Summit Tiger wrestler Nick Wittrock bound for state
For the third consecutive year, Summit High School wrestler Nick Wittrock is bound for the Pepsi Center and the Colorado state wrestling tournament.
“It’s feels great. I’m so ecstatic,” Wittrock said Wednesday prior to his final practice before heading to Denver. “Going to the state tournament at the Pepsi Center is pretty cool. I’m glad that I’ve been able to do it three years in a row.”
Now a senior, he said that his past experiences at state will be something to build on this year. As a sophomore he was eliminated after his first two matches in the 16-wrestler, double-elimination format. Last year Wittrock took fifth.
Now he’s hoping the third time is the charm, and he’s got his sights set on the state title in the 126-pound weight class.
“This year I have the experience; hopefully I’m going to win this time,” he said.
His coach, Peter Baker, believes that this year he has what it takes.
“I said it last year, he can win the tournament. I think Nick has everything in his power to be state champion. He can win.”
Wittrock’s 31-4 season record would seem to back that up.
In a county where wrestling plays second fiddle to any number of other sports and outdoor endeavors, he’s had the dedication to stay with it for all four years.
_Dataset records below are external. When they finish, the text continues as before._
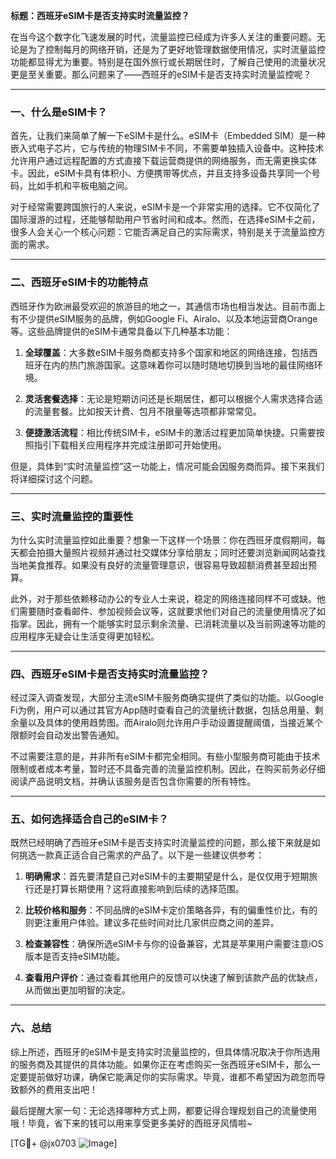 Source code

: **标题：西班牙eSIM卡是否支持实时流量监控？**

在当今这个数字化飞速发展的时代，流量监控已经成为许多人关注的重要问题。无论是为了控制每月的网络开销，还是为了更好地管理数据使用情况，实时流量监控功能都显得尤为重要。特别是在国外旅行或长期居住时，了解自己使用的流量状况更是至关重要。那么问题来了——西班牙的eSIM卡是否支持实时流量监控呢？

---

### 一、什么是eSIM卡？

首先，让我们来简单了解一下eSIM卡是什么。eSIM卡（Embedded SIM）是一种嵌入式电子芯片，它与传统的物理SIM卡不同，不需要单独插入设备中。这种技术允许用户通过远程配置的方式直接下载运营商提供的网络服务，而无需更换实体卡。因此，eSIM卡具有体积小、方便携带等优点，并且支持多设备共享同一个号码，比如手机和平板电脑之间。

对于经常需要跨国旅行的人来说，eSIM卡是一个非常实用的选择。它不仅简化了国际漫游的过程，还能够帮助用户节省时间和成本。然而，在选择eSIM卡之前，很多人会关心一个核心问题：它能否满足自己的实际需求，特别是关于流量监控方面的需求。

---

### 二、西班牙eSIM卡的功能特点

西班牙作为欧洲最受欢迎的旅游目的地之一，其通信市场也相当发达。目前市面上有不少提供eSIM服务的品牌，例如Google Fi、Airalo、以及本地运营商Orange等。这些品牌提供的eSIM卡通常具备以下几种基本功能：

1. **全球覆盖**：大多数eSIM卡服务商都支持多个国家和地区的网络连接，包括西班牙在内的热门旅游国家。这意味着你可以随时随地切换到当地的最佳网络环境。
   
2. **灵活套餐选择**：无论是短期访问还是长期居住，都可以根据个人需求选择合适的流量套餐。比如按天计费、包月不限量等选项都非常常见。

3. **便捷激活流程**：相比传统SIM卡，eSIM卡的激活过程更加简单快捷。只需要按照指引下载相关应用程序并完成注册即可开始使用。

但是，具体到“实时流量监控”这一功能上，情况可能会因服务商而异。接下来我们将详细探讨这个问题。

---

### 三、实时流量监控的重要性

为什么实时流量监控如此重要？想象一下这样一个场景：你在西班牙度假期间，每天都会拍摄大量照片视频并通过社交媒体分享给朋友；同时还要浏览新闻网站查找当地美食推荐。如果没有良好的流量管理意识，很容易导致超额消费甚至超出预算。

此外，对于那些依赖移动办公的专业人士来说，稳定的网络连接同样不可或缺。他们需要随时查看邮件、参加视频会议等，这就要求他们对自己的流量使用情况了如指掌。因此，拥有一个能够实时显示剩余流量、已消耗流量以及当前网速等功能的应用程序无疑会让生活变得更加轻松。

---

### 四、西班牙eSIM卡是否支持实时流量监控？

经过深入调查发现，大部分主流eSIM卡服务商确实提供了类似的功能。以Google Fi为例，用户可以通过其官方App随时查看自己的流量统计数据，包括总用量、剩余量以及具体的使用趋势图。而Airalo则允许用户手动设置提醒阈值，当接近某个限额时会自动发出警告通知。

不过需要注意的是，并非所有eSIM卡都完全相同。有些小型服务商可能由于技术限制或者成本考量，暂时还不具备完善的流量监控机制。因此，在购买前务必仔细阅读产品说明文档，并确认该服务是否包含你需要的所有特性。

---

### 五、如何选择适合自己的eSIM卡？

既然已经明确了西班牙eSIM卡是否支持实时流量监控的问题，那么接下来就是如何挑选一款真正适合自己需求的产品了。以下是一些建议供参考：

1. **明确需求**：首先要清楚自己对eSIM卡的主要期望是什么，是仅仅用于短期旅行还是打算长期使用？这将直接影响到后续的选择范围。

2. **比较价格和服务**：不同品牌的eSIM卡定价策略各异，有的偏重性价比，有的则更注重用户体验。建议多花些时间对比几家供应商之间的差异。

3. **检查兼容性**：确保所选eSIM卡与你的设备兼容，尤其是苹果用户需要注意iOS版本是否支持eSIM功能。

4. **查看用户评价**：通过查看其他用户的反馈可以快速了解到该款产品的优缺点，从而做出更加明智的决定。

---

### 六、总结

综上所述，西班牙的eSIM卡是支持实时流量监控的，但具体情况取决于你所选用的服务商及其提供的具体功能。如果你正在考虑购买一张西班牙eSIM卡，那么一定要提前做好功课，确保它能满足你的实际需求。毕竟，谁都不希望因为疏忽而导致额外的费用支出吧！

最后提醒大家一句：无论选择哪种方式上网，都要记得合理规划自己的流量使用哦！毕竟，省下来的钱可以用来享受更多美好的西班牙风情啦~

[TG💪+ @jx0703 ![Image](https://github.com/user-attachments/assets/dbca1d08-cadb-493c-b0ec-ad6f7a83f270)] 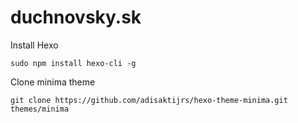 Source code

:# duchnovsky.sk

Install Hexo

    sudo npm install hexo-cli -g

Clone minima theme

    git clone https://github.com/adisaktijrs/hexo-theme-minima.git themes/minima

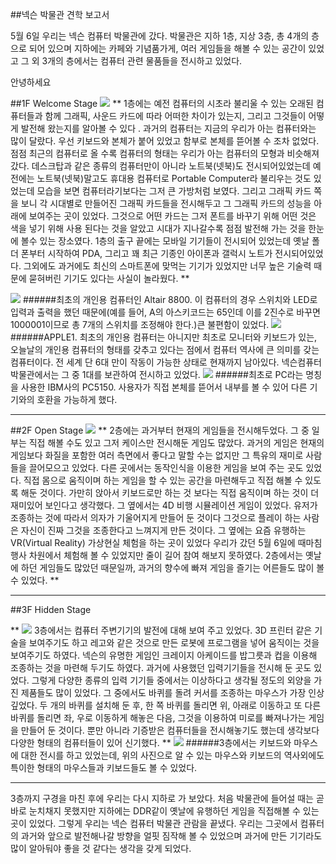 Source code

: ##넥슨 박물관 견학 보고서


5월 6일 우리는 넥슨 컴퓨터 박물관에 갔다.
박물관은 지하 1층, 지상 3층, 총 4개의 층으로 되어 있으며 지하에는 카페와 기념품가게, 여러 게임들을 해볼 수 있는 공간이 있었고 그 외 3개의 층에서는 컴퓨터 관련 물품들을 전시하고 있었다.

안녕하세요

##1F Welcome Stage
![](http://blogfiles.naver.net/20160512_273/gus2065_1463045715550afRMQ_JPEG/1st_floor.jpg)
**
1층에는 예전 컴퓨터의 시초라 불리울 수 있는 오래된 컴퓨터들과 함께 그래픽, 사운드 카드에 따라 어떠한 차이가 있는지, 그리고 그것들이 어떻게 발전해 왔는지를 알아볼 수 있다 .
과거의 컴퓨터는 지금의 우리가 아는 컴퓨터와는 많이 달랐다. 우선 키보드와 본체가 붙어 있었고 함부로 본체를 뜯어볼 수 조차 없었다. 점점 최근의 컴퓨터로 올 수록 컴퓨터의 형태는 우리가 아는 컴퓨터의 모형과 비슷해져 갔다. 데스크탑과 같은 종류의 컴퓨터만이 아니라 노트북(넷북)도 전시되어있었는데 예전에는 노트북(넷북)말고도 휴대용 컴퓨터로 Portable Computer라 불리우는 것도 있었는데 모습을 보면 컴퓨터라기보다는 그저 큰 가방처럼 보였다. 그리고 그래픽 카드 쪽을 보니 각 시대별로 만들어진 그래픽 카드들을 전시해두고 그 그래픽 카드의 성능을 아래에 보여주는 곳이 있었다. 그것으로 어떤 카드는 그저 폰트를 바꾸기 위해 어떤 것은 색을 넣기 위해 사용 된다는 것을 알았고 시대가 지나갈수록 점점 발전해 가는 것을 한눈에 볼수 있는 장소였다. 
1층의 출구 끝에는 모바일 기기들이 전시되어 있었는데 옛날 폴더 폰부터 시작하여 PDA, 그리고 꽤 최근 기종인 아이폰과 갤럭시 노트가 전시되어있었다. 그외에도 과거에도 최신의 스마트폰에 맞먹는 기기가 있었지만 너무 높은 기술력 때문에 묻혀버린 기기도 있다는 사실이 놀라웠다. 
**

![](http://blogfiles.naver.net/20160512_236/gus2065_1463044502642px76n_JPEG/Altair8800.jpg)
######최초의 개인용 컴퓨터인 Altair 8800. 이 컴퓨터의 경우 스위치와 LED로 입력과 출력을 했던 때문에(예를 들어, A의 아스키코드는 65인데 이를 2진수로 바꾸면 1000001이므로 총 7개의 스위치를 조정해야 한다.)큰 불편함이 있었다. 
![](http://blogfiles.naver.net/20160512_298/gus2065_14630445029739UBqL_JPEG/Apple1.jpg)
######APPLE1. 최초의 개인용 컴퓨터는 아니지만 최초로 모니터와 키보드가 있는, 오늘날의 개인용 컴퓨터의 형태를 갖추고 있다는 점에서 컴퓨터 역사에 큰 의미를 갖는 컴퓨터이다. 전 세계 단 6대 만이 작동이 가능한 상태로 현재까지 남아있다. 넥슨컴퓨터박물관에서는 그 중 1대를 보관하여 전시하고 있었다.
![](http://blogfiles.naver.net/20160512_182/gus2065_1463044503896VXoUh_JPEG/PC.jpg)
######최초로 PC라는 명칭을 사용한 IBM사의 PC5150. 사용자가 직접 본체를 뜯어서 내부를 볼 수 있어 다른 기기와의 호환을 가능하게 했다.


* * *


##2F Open Stage
![](http://blogfiles.naver.net/20160512_259/gus2065_1463046233724deDtq_JPEG/2nd_floor.jpg)
**
2층에는 과거부터 현재의 게임들을 전시해두었다. 그 중 일부는 직접 해볼 수도 있고 그저 케이스만 전시해둔 게임도 많았다. 과거의 게임은 현재의 게임보다 화질을 포함한 여러 측면에서 좋다고 말할 수는 없지만 그 특유의 재미로 사람들을 끌어모으고 있었다. 
다른 곳에서는 동작인식을 이용한 게임을 보여 주는 곳도 있었다. 직접 몸으로 움직이며 하는 게임을 할 수 있는 공간을 마련해두고 직접 해볼 수 있도록 해둔 것이다. 가만히 앉아서 키보드로만 하는 것 보다는 직접 움직이며 하는 것이 더 재미있어 보인다고 생각했다. 
그 옆에서는 4D 비행 시뮬레이션 게임이 있었다. 유저가 조종하는 것에 따라서 의자가 기울어지게 만들어 둔 것이다 그것으로 플레이 하는 사람은 자신이 진짜 그것을 조종한다고 느껴지게 만든 것이다. 
그 옆에는 요즘 유행하는 VR(Virtual Reality) 가상현실 체험을 하는 곳이 있었다 우리가 갔던 5월 6일에 때마침 행사 차원에서 체험해 볼 수 있었지만 줄이 길어 참여 해보지 못하였다. 
2층에서는 옛날에 하던 게임들도 많았던 때문일까, 과거의 향수에 빠져 게임을 즐기는 어른들도 많이 볼 수 있었다.
**

* * *
##3F Hidden Stage

**
![](http://blogfiles.naver.net/20160512_82/gus2065_14630483166809wJAe_JPEG/3rd_floor.jpg)
3층에서는 컴퓨터 주변기기의 발전에 대해 보여 주고 있었다. 3D 프린터 같은 기술을 보여주기도 하고 레고와 같은 것으로 만든 로봇에 프로그램을 넣어 움직이는 것을 보여주기도 하였다.
넥슨의 유명한 게임인 크레이지 아케이드를 밥그릇과 컵을 이용해 조종하는 것을 마련해 두기도 하였다. 과거에 사용했던 입력기기들을 전시해 둔 곳도 있었다. 그렇게 다양한 종류의 입력 기기들 중에서는 이상하다고 생각될 정도의 외양을 가진 제품들도 많이 있었다. 그 중에서도 바퀴를 돌려 커서를 조종하는 마우스가 가장 인상깊었다. 두 개의 바퀴를 설치해 둔 후, 한 쪽 바퀴를 돌리면 위, 아래로 이동하고 또 다른 바퀴를 돌리면 좌, 우로 이동하게 해놓은 다음, 그것을 이용하여 미로를 빠져나가는 게임을 만들어 둔 것이다. 뿐만 아니라 기증받은 컴퓨터들을 전시해놓기도 했는데 생각보다 다양한 형태의 컴퓨터들이 있어 신기했다. 
**
![](http://blogfiles.naver.net/20160512_258/gus2065_1463048345309SfNbR_JPEG/Mouse.jpg)
######3층에서는 키보드와 마우스에 대한 전시를 하고 있었는데, 위의 사진으로 알 수 있는 마우스와 키보드의 역사외에도 특이한 형태의 마우스들과 키보드들도 볼 수 있었다.


* * *

3층까지 구경을 마친 후에 우리는 다시 지하로 가 보았다. 처음 박물관에 들어설 때는 곧바로 눈치채지 못했지만 지하에는 DDR같이 옛날에 유행하던 게임을 직접해볼 수 있는 곳이 있었다. 그렇게 우리는 넥슨 컴퓨터 박물관 관람을 끝냈다. 
우리는 그곳에서 컴퓨터의 과거와 앞으로 발전해나갈 방향을 얼핏 짐작해 볼 수 있었으며 과거에 만든 기기라도 많이 알아둬야 좋을 것 같다는 생각을 갖게 되었다.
Which, Baker said, says a lot about his work ethic.
“It’s a hard sport, kids don’t understand the dedication it takes, they can’t hang and they quit showing up. He did phenomenal this year. Wrestling is as much physical as it is mental. It’s an intelligent sport as much as it is a physical sport. Last year Nick put those two together.”
Wittrock will hit the mat for his first match at 7 p.m. Thursday evening.
The state tournament runs through Saturday.
To win his weight class Nick will need four straight wins against tough competition.
“At state every kid is a stud,” he said. “You have to go out there and make no mistakes. It may come down to a point or two.”
When asked what it will take, Baker said, “Nick will win if he shows up and does what he needs to do both physically and mentally. He just has to go out and wrestle.”
“The whole year has been leading up to this moment,” Whittrock said. “This is my last year. I’m just going to leave it all on the mat.”